**Requirement:** In the data that follows, count the lines in which the word "just" occurs, and report that figure alone.

**Input for this task:**
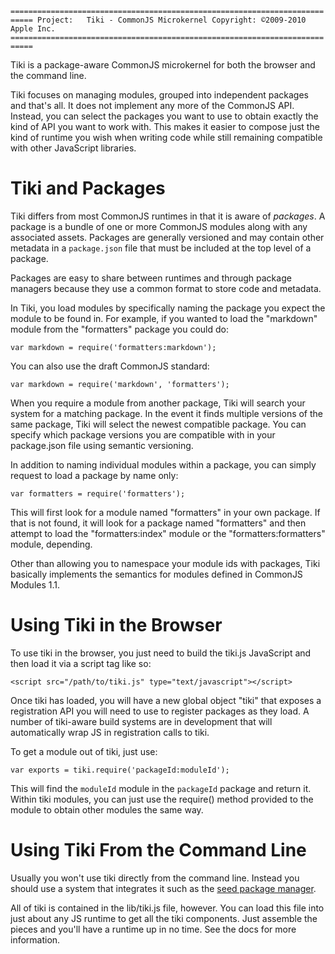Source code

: `===========================================================================
 Project:   Tiki - CommonJS Microkernel
 Copyright: ©2009-2010 Apple Inc.
 ===========================================================================`

Tiki is a package-aware CommonJS microkernel for both the browser and the 
command line.  

Tiki focuses on managing modules, grouped into independent packages and that's all.  It does not implement any more of the CommonJS API.  Instead, you can
select the packages you want to use to obtain exactly the kind of API you 
want to work with.  This makes it easier to compose just the kind of runtime
you wish when writing code while still remaining compatible with other 
JavaScript libraries.
 
# Tiki and Packages

Tiki differs from most CommonJS runtimes in that it is aware of _packages_.
A package is a bundle of one or more CommonJS modules along with any 
associated assets.  Packages are generally versioned and may contain other 
metadata in a `package.json` file that must be included at the top level of
a package.

Packages are easy to share between runtimes and through package managers 
because they use a common format to store code and metadata.

In Tiki, you load modules by specifically naming the package you expect the
module to be found in.  For example, if you wanted to load the "markdown" 
module from the "formatters" package you could do:

	var markdown = require('formatters:markdown');
	
You can also use the draft CommonJS standard:

	var markdown = require('markdown', 'formatters');
	
When you require a module from another package, Tiki will search your system 
for a matching package.  In the event it finds multiple versions of the same
package, Tiki will select the newest compatible package.  You can specify 
which package versions you are compatible with in your package.json file using
semantic versioning.

In addition to naming individual modules within a package, you can simply
request to load a package by name only:

	var formatters = require('formatters');
	
This will first look for a module named "formatters" in your own package. If
that is not found, it will look for a package named "formatters" and then 
attempt to load the "formatters:index" module or the "formatters:formatters"
module, depending.

Other than allowing you to namespace your module ids with packages, Tiki 
basically implements the semantics for modules defined in CommonJS Modules 
1.1.

# Using Tiki in the Browser

To use tiki in the browser, you just need to build the tiki.js JavaScript and 
then load it via a script tag like so:

	<script src="/path/to/tiki.js" type="text/javascript"></script>
	
Once tiki has loaded, you will have a new global object "tiki" that exposes
a registration API you will need to use to register packages as they load.
A number of tiki-aware build systems are in development that will 
automatically wrap JS in registration calls to tiki.

To get a module out of tiki, just use:

	var exports = tiki.require('packageId:moduleId');
	
This will find the `moduleId` module in the `packageId` package and return it.
Within tiki modules, you can just use the require() method provided to the
module to obtain other modules the same way.

# Using Tiki From the Command Line

Usually you won't use tiki directly from the command line.  Instead you should
use a system that integrates it such as the [seed package manager](http://seedjs.org).

All of tiki is contained in the lib/tiki.js file, however.  You can load this
file into just about any JS runtime to get all the tiki components.  Just 
assemble the pieces and you'll have a runtime up in no time.  See the docs for
more information.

**Solved problem:** 5